REQUIREMENT: Give back exactly the lines of the data below, starting with the line that has "variable in the parent component." and going on through the line that has "by the user".

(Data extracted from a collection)
== Segment start ==

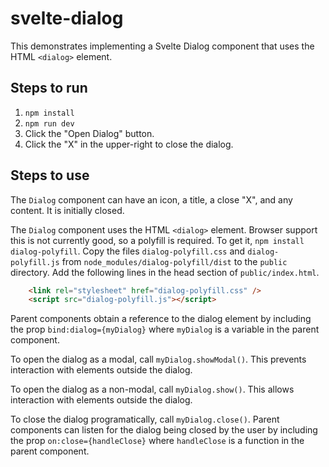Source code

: # svelte-dialog

This demonstrates implementing a Svelte Dialog component
that uses the HTML `<dialog>` element.

## Steps to run

1. `npm install`
2. `npm run dev`
3. Click the "Open Dialog" button.
4. Click the "X" in the upper-right to close the dialog.

## Steps to use

The `Dialog` component can have an icon, a title, a close "X",
and any content.  It is initially closed.

The `Dialog` component uses the HTML `<dialog>` element.
Browser support this is not currently good, so a polyfill is required.
To get it, `npm install dialog-polyfill`.
Copy the files `dialog-polyfill.css` and `dialog-polyfill.js`
from `node_modules/dialog-polyfill/dist` to the `public` directory.
Add the following lines in the head section of `public/index.html`.

```html
    <link rel="stylesheet" href="dialog-polyfill.css" />
    <script src="dialog-polyfill.js"></script>
```

Parent components obtain a reference to the dialog element
by including the prop `bind:dialog={myDialog}`
where `myDialog` is a variable in the parent component.

To open the dialog as a modal, call `myDialog.showModal()`.
This prevents interaction with elements outside the dialog.

To open the dialog as a non-modal, call `myDialog.show()`.
This allows interaction with elements outside the dialog.

To close the dialog programatically, call `myDialog.close()`.
Parent components can listen for the dialog being closed
by the user by including the prop `on:close={handleClose}`
where `handleClose` is a function in the parent component.

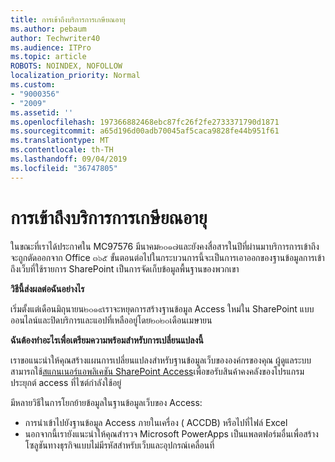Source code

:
 ```yaml
---
title: การเข้าถึงบริการการเกษียณอายุ
ms.author: pebaum
author: Techwriter40
ms.audience: ITPro
ms.topic: article
ROBOTS: NOINDEX, NOFOLLOW
localization_priority: Normal
ms.custom:
- "9000356"
- "2009"
ms.assetid: ''
ms.openlocfilehash: 197366882468ebc87fc26f2fe2733371790d1871
ms.sourcegitcommit: a65d196d00adb70045af5caca9828fe44b951f61
ms.translationtype: MT
ms.contentlocale: th-TH
ms.lasthandoff: 09/04/2019
ms.locfileid: "36747805"
---
```

# <a name="access-services-retirement"></a>การเข้าถึงบริการการเกษียณอายุ

ในขณะที่เราได้ประกาศใน MC97576 มีนาคม๒๐๑๗และยังคงสื่อสารในปีที่ผ่านมาบริการการเข้าถึงจะถูกตัดออกจาก Office ๓๖๕ ขั้นตอนต่อไปในกระบวนการนี้จะเป็นการเอาออกของฐานข้อมูลการเข้าถึงเว็บที่ใช้รายการ SharePoint เป็นการจัดเก็บข้อมูลพื้นฐานของพวกเขา

**วิธีนี้ส่งผลต่อฉันอย่างไร**

เริ่มตั้งแต่เดือนมิถุนายน๒๐๑๙เราจะหยุดการสร้างฐานข้อมูล Access ใหม่ใน SharePoint แบบออนไลน์และปิดบริการและแอปที่เหลืออยู่โดย๒๐๒๐เดือนเมษายน

**ฉันต้องทำอะไรเพื่อเตรียมความพร้อมสำหรับการเปลี่ยนแปลงนี้**

เราขอแนะนำให้คุณสร้างแผนการเปลี่ยนแปลงสำหรับฐานข้อมูลเว็บขององค์กรของคุณ ผู้ดูแลระบบสามารถใช้[สแกนเนอร์แอพลิเคชัน SharePoint Access](https://github.com/SharePoint/PnP-Tools/tree/master/Solutions/SharePoint.AccessApp.Scanner)เพื่อขอรับสินค้าคงคลังของโปรแกรมประยุกต์ access ที่ไซต์กำลังใช้อยู่

มีหลายวิธีในการโยกย้ายข้อมูลในฐานข้อมูลเว็บของ Access:

- การนำเข้าไปยังฐานข้อมูล Access ภายในเครื่อง ( ACCDB) หรือไปที่ไฟล์ Excel
- นอกจากนี้เรายังแนะนำให้คุณสำรวจ Microsoft PowerApps เป็นแพลตฟอร์มอื่นเพื่อสร้างโซลูชันทางธุรกิจแบบไม่มีรหัสสำหรับเว็บและอุปกรณ์เคลื่อนที่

== Segment end ==

SOLUTION TO THE EXERCISE:
where `myDialog` is a variable in the parent component.

To open the dialog as a modal, call `myDialog.showModal()`.
This prevents interaction with elements outside the dialog.

To open the dialog as a non-modal, call `myDialog.show()`.
This allows interaction with elements outside the dialog.

To close the dialog programatically, call `myDialog.close()`.
Parent components can listen for the dialog being closed
by the user by including the prop `on:close={handleClose}`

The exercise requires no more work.